• **SUPPLIED DATA**:
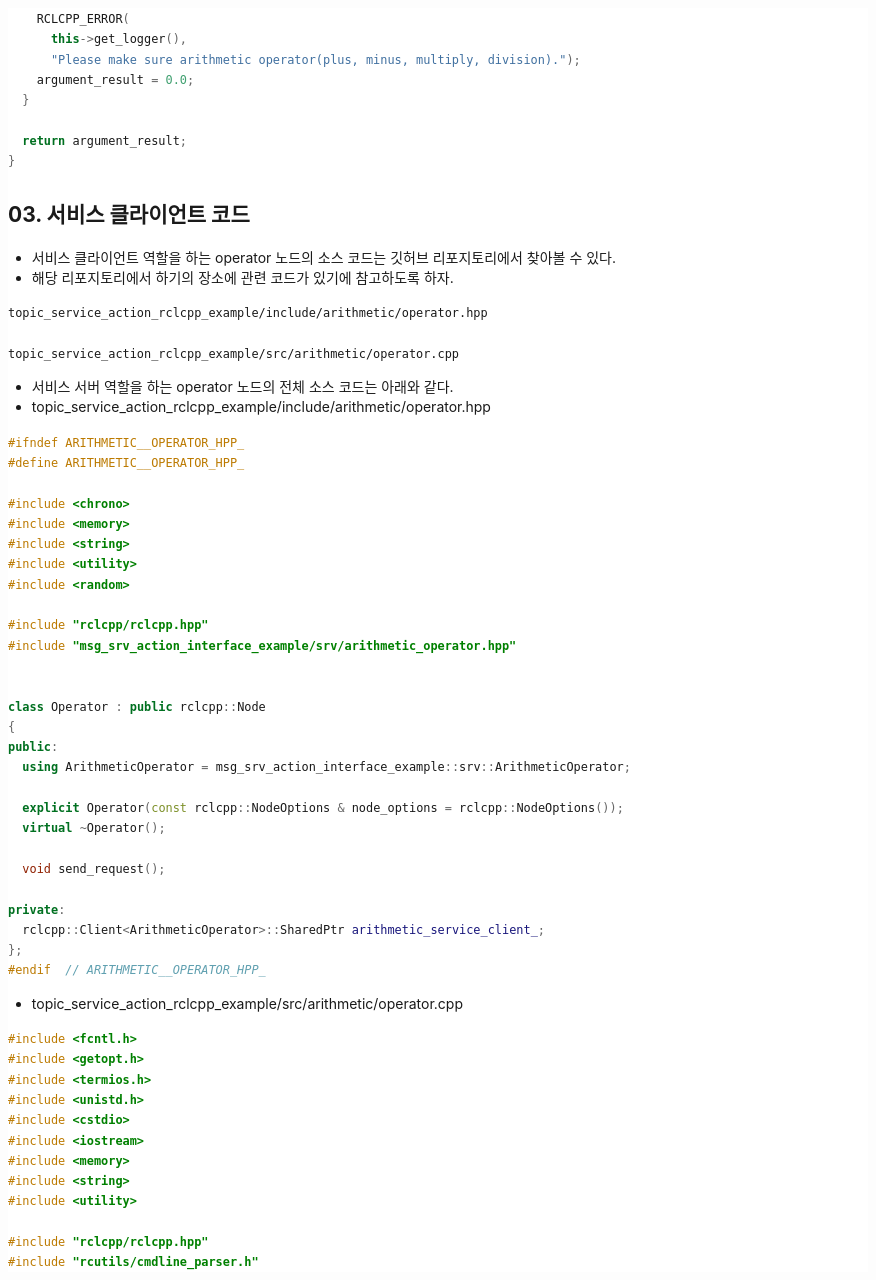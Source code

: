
 ```cpp
    RCLCPP_ERROR(
      this->get_logger(),
      "Please make sure arithmetic operator(plus, minus, multiply, division).");
    argument_result = 0.0;
  }

  return argument_result;
}
```

## 03. 서비스 클라이언트 코드
- 서비스 클라이언트 역할을 하는 operator 노드의 소스 코드는 깃허브 리포지토리에서 찾아볼 수 있다.
- 해당 리포지토리에서 하기의 장소에 관련 코드가 있기에 참고하도록 하자.
```
topic_service_action_rclcpp_example/include/arithmetic/operator.hpp

topic_service_action_rclcpp_example/src/arithmetic/operator.cpp
```
- 서비스 서버 역할을 하는 operator 노드의 전체 소스 코드는 아래와 같다.
- topic_service_action_rclcpp_example/include/arithmetic/operator.hpp
```cpp
#ifndef ARITHMETIC__OPERATOR_HPP_
#define ARITHMETIC__OPERATOR_HPP_

#include <chrono>
#include <memory>
#include <string>
#include <utility>
#include <random>

#include "rclcpp/rclcpp.hpp"
#include "msg_srv_action_interface_example/srv/arithmetic_operator.hpp"


class Operator : public rclcpp::Node
{
public:
  using ArithmeticOperator = msg_srv_action_interface_example::srv::ArithmeticOperator;

  explicit Operator(const rclcpp::NodeOptions & node_options = rclcpp::NodeOptions());
  virtual ~Operator();

  void send_request();

private:
  rclcpp::Client<ArithmeticOperator>::SharedPtr arithmetic_service_client_;
};
#endif  // ARITHMETIC__OPERATOR_HPP_
```
- topic_service_action_rclcpp_example/src/arithmetic/operator.cpp
```cpp
#include <fcntl.h>
#include <getopt.h>
#include <termios.h>
#include <unistd.h>
#include <cstdio>
#include <iostream>
#include <memory>
#include <string>
#include <utility>

#include "rclcpp/rclcpp.hpp"
#include "rcutils/cmdline_parser.h"
```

• **YOUR GOAL**: Omit the pictures and copy the records above exactly.

• **THE ANSWER**:
Source code

:
 ```cpp
    RCLCPP_ERROR(
      this->get_logger(),
      "Please make sure arithmetic operator(plus, minus, multiply, division).");
    argument_result = 0.0;
  }

  return argument_result;
}
```

## 03. 서비스 클라이언트 코드
- 서비스 클라이언트 역할을 하는 operator 노드의 소스 코드는 깃허브 리포지토리에서 찾아볼 수 있다.
- 해당 리포지토리에서 하기의 장소에 관련 코드가 있기에 참고하도록 하자.
```
topic_service_action_rclcpp_example/include/arithmetic/operator.hpp

topic_service_action_rclcpp_example/src/arithmetic/operator.cpp
```
- 서비스 서버 역할을 하는 operator 노드의 전체 소스 코드는 아래와 같다.
- topic_service_action_rclcpp_example/include/arithmetic/operator.hpp
```cpp
#ifndef ARITHMETIC__OPERATOR_HPP_
#define ARITHMETIC__OPERATOR_HPP_

#include <chrono>
#include <memory>
#include <string>
#include <utility>
#include <random>

#include "rclcpp/rclcpp.hpp"
#include "msg_srv_action_interface_example/srv/arithmetic_operator.hpp"


class Operator : public rclcpp::Node
{
public:
  using ArithmeticOperator = msg_srv_action_interface_example::srv::ArithmeticOperator;

  explicit Operator(const rclcpp::NodeOptions & node_options = rclcpp::NodeOptions());
  virtual ~Operator();

  void send_request();

private:
  rclcpp::Client<ArithmeticOperator>::SharedPtr arithmetic_service_client_;
};
#endif  // ARITHMETIC__OPERATOR_HPP_
```
- topic_service_action_rclcpp_example/src/arithmetic/operator.cpp
```cpp
#include <fcntl.h>
#include <getopt.h>
#include <termios.h>
#include <unistd.h>
#include <cstdio>
#include <iostream>
#include <memory>
#include <string>
#include <utility>

#include "rclcpp/rclcpp.hpp"
#include "rcutils/cmdline_parser.h"
```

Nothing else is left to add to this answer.